SI-2, a quinone derivative with potential sirtuin inhibitor activity decreases the replication of T. brucei procyclic forms and induces apoptosis-like cell death mechanism

Schedule : Back to Dr Carla Cristi DC Avila

Poster

SI-2, a quinone derivative with potential sirtuin inhibitor activity decreases the replication of T. brucei procyclic forms and induces apoptosis-like cell death mechanism

Authors

M Crispim³; R Girard³; C G Baptista³; P Silva²; A M Silber³; F Emery²; G H Trossini¹; C C Avila¹;
¹ Department of Clinical and Toxicologial Analysis Faculty of Pharmaceutical Sciences - University of São Paulo, São Paulo, SP, Brazil; ² Faculty of Pharmaceutical Sciences at Ribeirão Preto, University of São Paulo, Ribeirão Preto, SP, Brazil; ³ Laboratory of Biochemistry of Tryps - LaBTryps - Department of Parasitology, Institute of Biomedical Sciences, University of São Paulo, São Paulo, SP, Brazil

Discussion

The therapy against Trypanosoma brucei, presents several limitations in terms of toxicity, drug administration and efficiency. Sirtuins were proposed as interesting potential drug targets. We designed and synthetized 46 new compounds based on known Sirtuin inhibitors and tested against T. brucei Lister 427 procyclic forms (PCF) proliferation. The Sirtuin Inhibitor 2 (SI-2) exhibited the most promising inhibition and dose-dependent response (EC₅₀ = 0.75 μM).
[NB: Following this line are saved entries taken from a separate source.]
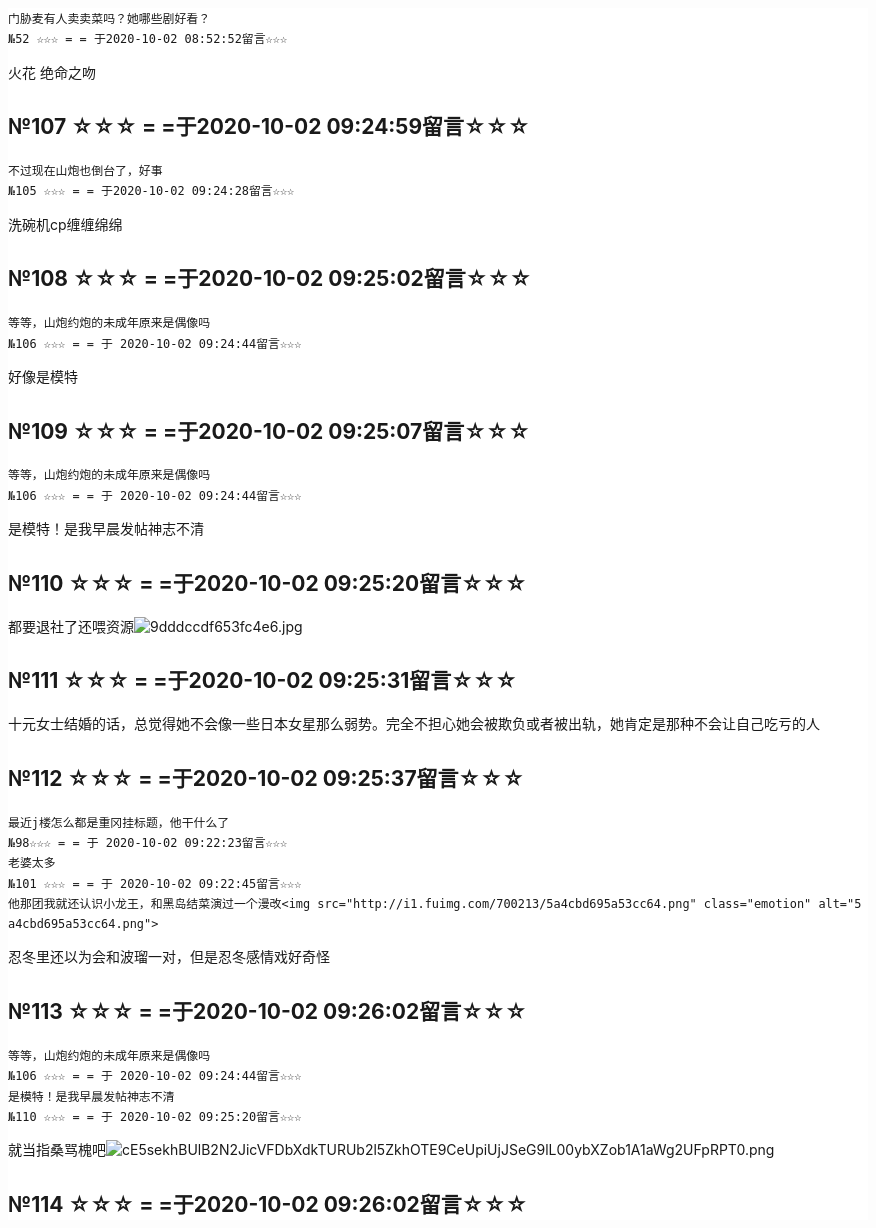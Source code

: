     门胁麦有人卖卖菜吗？她哪些剧好看？
    №52 ☆☆☆ = = 于2020-10-02 08:52:52留言☆☆☆
火花 绝命之吻

№107 ☆☆☆ = =于2020-10-02 09:24:59留言☆☆☆
---------------

    不过现在山炮也倒台了，好事
    №105 ☆☆☆ = = 于2020-10-02 09:24:28留言☆☆☆
洗碗机cp缠缠绵绵

№108 ☆☆☆ = =于2020-10-02 09:25:02留言☆☆☆
---------------

    等等，山炮约炮的未成年原来是偶像吗
    №106 ☆☆☆ = = 于 2020-10-02 09:24:44留言☆☆☆
好像是模特

№109 ☆☆☆ = =于2020-10-02 09:25:07留言☆☆☆
---------------

    等等，山炮约炮的未成年原来是偶像吗
    №106 ☆☆☆ = = 于 2020-10-02 09:24:44留言☆☆☆
是模特！是我早晨发帖神志不清

№110 ☆☆☆ = =于2020-10-02 09:25:20留言☆☆☆
---------------

都要退社了还喂资源<img src="https://i2.tiimg.com/700213/9dddccdf653fc4e6.jpg" class="emotion" alt="9dddccdf653fc4e6.jpg">

№111 ☆☆☆ = =于2020-10-02 09:25:31留言☆☆☆
---------------

十元女士结婚的话，总觉得她不会像一些日本女星那么弱势。完全不担心她会被欺负或者被出轨，她肯定是那种不会让自己吃亏的人

№112 ☆☆☆ = =于2020-10-02 09:25:37留言☆☆☆
---------------

    最近j楼怎么都是重冈挂标题，他干什么了
    №98☆☆☆ = = 于 2020-10-02 09:22:23留言☆☆☆
    老婆太多
    №101 ☆☆☆ = = 于 2020-10-02 09:22:45留言☆☆☆
    他那团我就还认识小龙王，和黑岛结菜演过一个漫改<img src="http://i1.fuimg.com/700213/5a4cbd695a53cc64.png" class="emotion" alt="5a4cbd695a53cc64.png">
忍冬里还以为会和波瑠一对，但是忍冬感情戏好奇怪

№113 ☆☆☆ = =于2020-10-02 09:26:02留言☆☆☆
---------------

    等等，山炮约炮的未成年原来是偶像吗
    №106 ☆☆☆ = = 于 2020-10-02 09:24:44留言☆☆☆
    是模特！是我早晨发帖神志不清
    №110 ☆☆☆ = = 于 2020-10-02 09:25:20留言☆☆☆
就当指桑骂槐吧<img class="emotion" src="http://imglf5.nosdn.127.net/img/cE5sekhBUlB2N2JicVFDbXdkTURUb2l5ZkhOTE9CeUpiUjJSeG9lL00ybXZob1A1aWg2UFpRPT0.png" alt="cE5sekhBUlB2N2JicVFDbXdkTURUb2l5ZkhOTE9CeUpiUjJSeG9lL00ybXZob1A1aWg2UFpRPT0.png">

№114 ☆☆☆ = =于2020-10-02 09:26:02留言☆☆☆
---------------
We further investigated the cell death mechanism triggered by SI-2. A sub-population of these parasites were labeled by Annexin V but not propidium iodide, suggesting an apoptotic-like cell death. Moreover, parasites treated with SI-2 showed an increased production of reactive oxygen species (ROS) and intracellular calcium levels. Concomitant with this, a mitochondrial depolarization was observed. Taken together, these results show that SI-2 trigger programmed cell death, making of SI-2 a promising drug candidate against T. brucei. Further studies are being conducted to investigate in more detail the effect of SI-2.